Study of Structure Formation in Side-Chain Liquid Crystal Copolymers by Variable Temperature Fourier Transform Infrared Spectroscopy

Abstract

The formation of smectic phases in side-chain liquid crystal copolymers, SCLCPs, containing sulfonic acid-based nonmesogenic units, has been investigated using variable temperature FT-IR microscopy. Two copolymers have been characterized, namely, the poly[10-(4-methoxy-4′-oxy-azobenzene) decyl methacrylate]−copoly[2-acrylamido-2-methyl-1- propanesulfonic acid]s, the X-MeOAzB/AMPS copolymers, containing X = 0.71 and 0.56 mol fraction of mesogenic sidechains, respectively. For comparative purposes the corresponding side chain liquid crystal homopolymer, poly[10-(4-methoxy-4′- oxy-azobenzene) decyl methacrylate], MeOAzB, has also been characterized.
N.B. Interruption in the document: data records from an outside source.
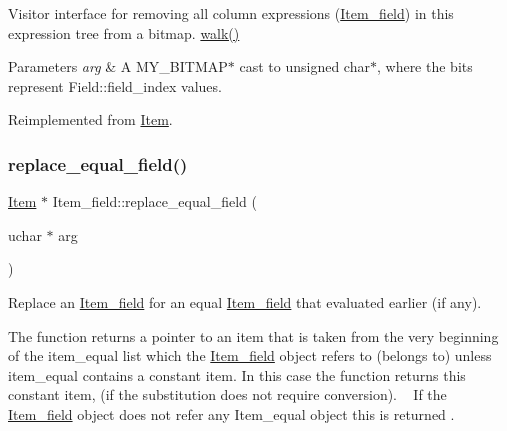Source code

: Visitor interface for removing all column expressions (\mbox{\hyperlink{classItem__field}{Item\+\_\+field}}) in this expression tree from a bitmap.  \mbox{\hyperlink{classItem__ident_ab74fffc591821c7bc35929085ad82cf9}{walk()}}


\begin{DoxyParams}{Parameters}
{\em arg} & A M\+Y\+\_\+\+B\+I\+T\+M\+A\+P$\ast$ cast to unsigned char$\ast$, where the bits represent Field\+::field\+\_\+index values. \\
\hline
\end{DoxyParams}


Reimplemented from \mbox{\hyperlink{classItem_a46a9fb3471a7a0b846ce9487dce470b2}{Item}}.

\mbox{\label{classItem__field_a35bd6ec29eb603e59823a3c42d67673c}} 
\subsubsection{\texorpdfstring{replace\+\_\+equal\+\_\+field()}{replace\_equal\_field()}}
{\footnotesize\ttfamily \mbox{\hyperlink{classItem}{Item}} $\ast$ Item\+\_\+field\+::replace\+\_\+equal\+\_\+field (\begin{DoxyParamCaption}\item[{uchar $\ast$}]{arg }\end{DoxyParamCaption})\hspace{0.3cm}{\ttfamily [virtual]}}

Replace an \mbox{\hyperlink{classItem__field}{Item\+\_\+field}} for an equal \mbox{\hyperlink{classItem__field}{Item\+\_\+field}} that evaluated earlier (if any).

The function returns a pointer to an item that is taken from the very beginning of the item\+\_\+equal list which the \mbox{\hyperlink{classItem__field}{Item\+\_\+field}} object refers to (belongs to) unless item\+\_\+equal contains a constant item. In this case the function returns this constant item, (if the substitution does not require conversion). ~\newline
If the \mbox{\hyperlink{classItem__field}{Item\+\_\+field}} object does not refer any Item\+\_\+equal object \textquotesingle{}this\textquotesingle{} is returned .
The 0.56-MeOAzB/AMPS copolymer exhibits a bilayer smectic A phase, in which the mesogenic side chains constitute one layer with a SmA1 packing arrangement and the sulfonic acid groups another; whereas in the smectic A phase shown by the 0.71-MeOAzB/AMPS copolymer, the acid groups are located within the smectic layers giving a partially interdigated SmAd phase and reducing side chain packing efficiency. Smectic stabilization is attributed to a combination of stronger interactions involving the ester groups, as reflected in changes to the C O stretching band at ν ∼ 1730 cm−1 , and hydrogen bonding between the amide groups within the acid-based layers, as inferred by changes to the NH stretching band at ν ∼ 3320 cm−1 . The temperature response observed for groups with different chemical environments permits the mapping of the short-range interactions between the various structural components in SCLCPs with a view to controlling the functionality of the materials.